◆ ACTIVITY
Below is a block of records; please copy all of them exactly.

Saved data entries:

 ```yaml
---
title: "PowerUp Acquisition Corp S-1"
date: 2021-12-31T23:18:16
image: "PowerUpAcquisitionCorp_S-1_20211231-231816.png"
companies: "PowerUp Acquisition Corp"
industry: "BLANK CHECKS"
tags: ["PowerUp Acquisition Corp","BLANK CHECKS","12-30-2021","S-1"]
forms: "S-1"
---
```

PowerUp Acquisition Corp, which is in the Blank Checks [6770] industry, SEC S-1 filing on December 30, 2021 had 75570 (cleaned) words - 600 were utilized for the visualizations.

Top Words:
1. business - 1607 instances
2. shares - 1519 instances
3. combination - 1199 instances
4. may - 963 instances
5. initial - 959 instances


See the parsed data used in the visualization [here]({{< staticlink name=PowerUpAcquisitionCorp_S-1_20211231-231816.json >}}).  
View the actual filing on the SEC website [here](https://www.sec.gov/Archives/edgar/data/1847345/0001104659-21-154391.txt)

◆ ANSWER FOR THE TASK
 ```yaml
---
title: "PowerUp Acquisition Corp S-1"
date: 2021-12-31T23:18:16
image: "PowerUpAcquisitionCorp_S-1_20211231-231816.png"
companies: "PowerUp Acquisition Corp"
industry: "BLANK CHECKS"
tags: ["PowerUp Acquisition Corp","BLANK CHECKS","12-30-2021","S-1"]
forms: "S-1"
---
```

PowerUp Acquisition Corp, which is in the Blank Checks [6770] industry, SEC S-1 filing on December 30, 2021 had 75570 (cleaned) words - 600 were utilized for the visualizations.

Top Words:
1. business - 1607 instances
2. shares - 1519 instances
3. combination - 1199 instances
4. may - 963 instances
5. initial - 959 instances


See the parsed data used in the visualization [here]({{< staticlink name=PowerUpAcquisitionCorp_S-1_20211231-231816.json >}}).  
View the actual filing on the SEC website [here](https://www.sec.gov/Archives/edgar/data/1847345/0001104659-21-154391.txt)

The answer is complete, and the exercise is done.